An hour later, four Chinese girls came and picked me up, wiped the floor where I had drooled, and carried me to our quarters. As they passed the great ironclad door I could hear scraping and a voice in my head that said, “Hey kid, open the door,” but the girls made no notice of it. Back in my room, the girls bathed me and poured some rich broth into me, then put me to bed and closed my eyes.
I could hear Joshua enter the room and shuffle around preparing for bed. “Balthasar says he will have Joy give you the antidote to the poison soon, but first you have a lesson to learn. He says that this is the Chinese way of teaching.

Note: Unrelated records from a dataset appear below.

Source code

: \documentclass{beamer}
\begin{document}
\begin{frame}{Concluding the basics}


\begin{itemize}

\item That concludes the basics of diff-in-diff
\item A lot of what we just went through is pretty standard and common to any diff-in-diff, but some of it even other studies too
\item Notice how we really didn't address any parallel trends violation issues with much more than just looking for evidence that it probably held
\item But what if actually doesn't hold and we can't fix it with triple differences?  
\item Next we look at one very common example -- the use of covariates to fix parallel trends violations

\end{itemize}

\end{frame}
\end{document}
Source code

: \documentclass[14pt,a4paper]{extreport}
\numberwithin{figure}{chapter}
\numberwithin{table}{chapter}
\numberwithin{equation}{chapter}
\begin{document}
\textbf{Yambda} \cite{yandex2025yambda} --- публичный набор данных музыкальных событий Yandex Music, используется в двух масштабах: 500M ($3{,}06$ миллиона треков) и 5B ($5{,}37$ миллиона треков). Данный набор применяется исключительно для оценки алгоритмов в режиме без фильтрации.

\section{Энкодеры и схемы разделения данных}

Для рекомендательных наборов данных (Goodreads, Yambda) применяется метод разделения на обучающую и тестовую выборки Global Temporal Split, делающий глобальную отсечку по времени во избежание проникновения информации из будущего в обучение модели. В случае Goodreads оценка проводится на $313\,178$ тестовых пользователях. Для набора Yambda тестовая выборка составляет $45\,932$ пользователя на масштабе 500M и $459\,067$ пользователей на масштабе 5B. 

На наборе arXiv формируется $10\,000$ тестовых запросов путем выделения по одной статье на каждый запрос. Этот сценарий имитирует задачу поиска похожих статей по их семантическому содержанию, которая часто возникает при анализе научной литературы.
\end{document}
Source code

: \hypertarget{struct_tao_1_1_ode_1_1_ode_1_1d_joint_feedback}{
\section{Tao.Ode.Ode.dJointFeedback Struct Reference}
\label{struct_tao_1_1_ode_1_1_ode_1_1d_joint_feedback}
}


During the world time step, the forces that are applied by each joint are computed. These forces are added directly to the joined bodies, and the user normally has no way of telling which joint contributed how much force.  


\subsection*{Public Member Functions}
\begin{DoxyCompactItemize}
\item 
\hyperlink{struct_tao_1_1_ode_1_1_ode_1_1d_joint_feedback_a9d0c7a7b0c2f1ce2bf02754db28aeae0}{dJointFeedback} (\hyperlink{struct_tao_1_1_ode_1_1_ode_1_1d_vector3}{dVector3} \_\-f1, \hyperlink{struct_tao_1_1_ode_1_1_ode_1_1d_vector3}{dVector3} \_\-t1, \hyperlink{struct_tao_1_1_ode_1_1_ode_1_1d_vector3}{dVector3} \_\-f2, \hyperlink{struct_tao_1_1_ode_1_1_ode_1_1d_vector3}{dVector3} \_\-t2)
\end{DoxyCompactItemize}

Strange, don’t you think?”
Had I been able to make a sound, I would have agreed, yes, indeed it was strange.
So you know:
Balthasar’s concubines were eight in number and their names were:
Tiny Feet of the Divine Dance of Joyous Orgasm,
Beautiful Gate of Heavenly Moisture Number Six,
Temptress of the Golden Light of the Harvest Moon,
Delicate Personage of Two Fu Dogs Wrestling Under a Blanket,
Feminine Keeper of the Three Tunnels of Excessive Friendliness,
Silken Pillows of the Heavenly Softness of Clouds,
Pea Pods in Duck Sauce with Crispy Noodle,
and Sue.
And I found myself wondering, as a man does, about origins and motivations and such—as each of the concubines was more beautiful than the last, regardless of what order you put them in, which was weird—so after several weeks passed, and I could no longer stand the curiosity scratching at my brain like a cat in a basket, I waited until one of the rare occasions when I was alone with Balthasar, and I asked.
“Why Sue?”
“Short for Susanna,” Balthasar said.
So there you go.
Their full names were somewhat ungainly, and to try to pronounce them in Chinese produced a sound akin to throwing a bag of silverware down a flight of steps (ting, tong, yang, wing, etc.) so Joshua and I called the girls as follows:
Joy,
Number Six,
Two Fu Dogs,
Moon,
Tunnels,
Pillows,
Pea Pods,
and, of course,
Sue,
which we couldn’t figure out how to shorten.
Except for a group of men who brought supplies from Kabul every two weeks, and while there would do any heavy moving, the eight young women did everything around the fortress. Despite the remoteness and the obvious wealth that the fortress housed, there were no guards. I found that curious.